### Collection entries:
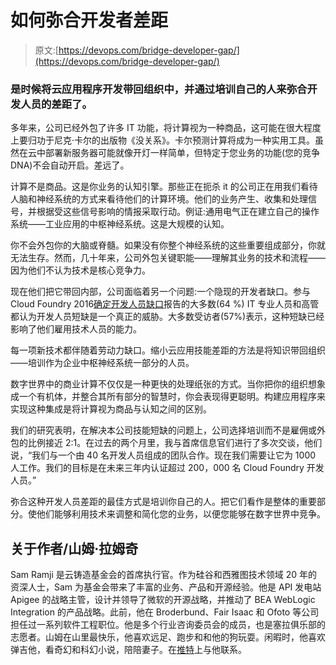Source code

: # 如何弥合开发者差距

> 原文:[https://devops.com/bridge-developer-gap/](https://devops.com/bridge-developer-gap/)

### 是时候将云应用程序开发带回组织中，并通过培训自己的人来弥合开发人员的差距了。

多年来，公司已经外包了许多 IT 功能，将计算视为一种商品，这可能在很大程度上要归功于尼克·卡尔的出版物《没关系》。卡尔预测计算将成为一种实用工具。虽然在云中部署新服务器可能就像开灯一样简单，但特定于您业务的功能(您的竞争 DNA)不会自动开启。差远了。

计算不是商品。这是你业务的认知引擎。那些正在扼杀 it 的公司正在用我们看待人脑和神经系统的方式来看待他们的计算环境。他们的业务产生、收集和处理信号，并根据受这些信号影响的情报采取行动。例证:通用电气正在建立自己的操作系统——工业应用的中枢神经系统。这是大规模的认知。

你不会外包你的大脑或脊髓。如果没有你整个神经系统的这些重要组成部分，你就无法生存。然而，几十年来，公司外包关键职能——理解其业务的技术和流程——因为他们不认为技术是核心竞争力。

现在他们把它带回内部，公司面临着另一个问题:一个隐现的开发者缺口。参与 Cloud Foundry 2016[确定开发人员缺口](https://www.cloudfoundry.org/learn/developer-gap-2016/)报告的大多数(64 %) IT 专业人员和高管都认为开发人员短缺是一个真正的威胁。大多数受访者(57%)表示，这种短缺已经影响了他们雇用技术人员的能力。

每一项新技术都伴随着劳动力缺口。缩小云应用技能差距的方法是将知识带回组织——培训作为企业中枢神经系统一部分的人员。

数字世界中的商业计算不仅仅是一种更快的处理纸张的方式。当你把你的组织想象成一个有机体，并整合其所有部分的智慧时，你会表现得更聪明。构建应用程序来实现这种集成是将计算视为商品与认知之间的区别。

我们的研究表明，在解决本公司技能短缺的问题上，公司选择培训而不是雇佣或外包的比例接近 2:1。在过去的两个月里，我与首席信息官们进行了多次交谈，他们说，“我们与一个由 40 名开发人员组成的团队合作。现在我们需要让它为 1000 人工作。我们的目标是在未来三年内认证超过 200，000 名 Cloud Foundry 开发人员。”

弥合这种开发人员差距的最佳方式是培训你自己的人。把它们看作是整体的重要部分。使他们能够利用技术来调整和简化您的业务，以便您能够在数字世界中竞争。

## 关于作者/山姆·拉姆奇

Sam Ramji 是云铸造基金会的首席执行官。作为硅谷和西雅图技术领域 20 年的资深人士，Sam 为基金会带来了丰富的业务、产品和开源经验。他是 API 发电站 Apigee 的战略主管，设计并领导了微软的开源战略，并推动了 BEA WebLogic Integration 的产品战略。此前，他在 Broderbund、Fair Isaac 和 Ofoto 等公司担任过一系列软件工程职位。他是多个行业咨询委员会的成员，也是塞拉俱乐部的志愿者。山姆在山里最快乐，他喜欢远足、跑步和和他的狗玩耍。闲暇时，他喜欢弹吉他，看奇幻和科幻小说，陪陪妻子。在[推特](https://twitter.com/sramji)上与他联系。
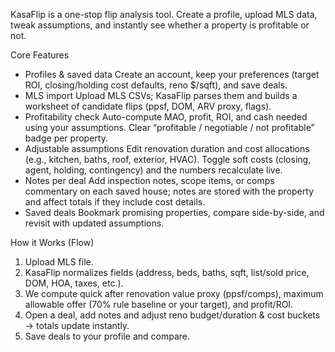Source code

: KasaFlip is a one-stop flip analysis tool.
Create a profile, upload MLS data, tweak assumptions, and instantly see whether a property is profitable or not.

Core Features
- Profiles & saved data
    Create an account, keep your preferences (target ROI, closing/holding cost defaults, reno $/sqft), and save deals.
- MLS import
    Upload MLS CSVs; KasaFlip parses them and builds a worksheet of candidate flips (ppsf, DOM, ARV proxy, flags).
- Profitability check
    Auto-compute MAO, profit, ROI, and cash needed using your assumptions.
    Clear “profitable / negotiable / not profitable” badge per property.
- Adjustable assumptions
    Edit renovation duration and cost allocations (e.g., kitchen, baths, roof, exterior, HVAC).
    Toggle soft costs (closing, agent, holding, contingency) and the numbers recalculate live.
- Notes per deal
    Add inspection notes, scope items, or comps commentary on each saved house; notes are stored with the property and affect totals if they include cost details.
- Saved deals
    Bookmark promising properties, compare side-by-side, and revisit with updated assumptions.

How it Works (Flow)
1. Upload MLS file.
2. KasaFlip normalizes fields (address, beds, baths, sqft, list/sold price, DOM, HOA, taxes, etc.).
3. We compute quick after renovation value proxy (ppsf/comps), maximum allowable offer (70% rule baseline or your target), and profit/ROI.
4. Open a deal, add notes and adjust reno budget/duration & cost buckets → totals update instantly.
5. Save deals to your profile and compare.
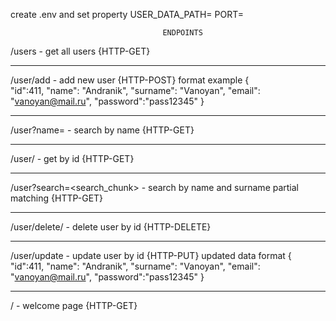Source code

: create .env and set property
USER_DATA_PATH=<path to JSON file where can be saved user data>
PORT=<port number>

                                      ENDPOINTS

/users - get all users {HTTP-GET}
*************************
/user/add - add new user {HTTP-POST}
format example
{       
"id":411,
"name": "Andranik",
"surname": "Vanoyan",
"email": "vanoyan@mail.ru",
"password":"pass12345"
}
*************************
/user?name=<name> - search by name {HTTP-GET}
*************************
/user/<id> - get by id {HTTP-GET}
*************************
/user?search=<search_chunk> - search by name and surname partial matching {HTTP-GET}
*************************
/user/delete/<id> - delete user by id {HTTP-DELETE}
*************************
/user/update - update user by id {HTTP-PUT}
updated data format
{       
"id":411,
"name": "Andranik",
"surname": "Vanoyan",
"email": "vanoyan@mail.ru",
"password":"pass12345"
}
*************************
/ - welcome page {HTTP-GET}

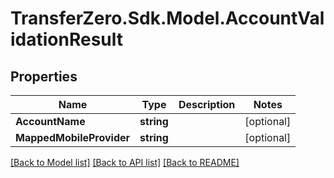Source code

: 
# TransferZero.Sdk.Model.AccountValidationResult

## Properties

Name | Type | Description | Notes
------------ | ------------- | ------------- | -------------
**AccountName** | **string** |  | [optional] 
**MappedMobileProvider** | **string** |  | [optional] 

[[Back to Model list]](../README.md#documentation-for-models)
[[Back to API list]](../README.md#documentation-for-api-endpoints)
[[Back to README]](../README.md)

### EXERCISE:
Say only the number of lines of the data above in which the string "target" occurs.

### RESPONSE BOX:
2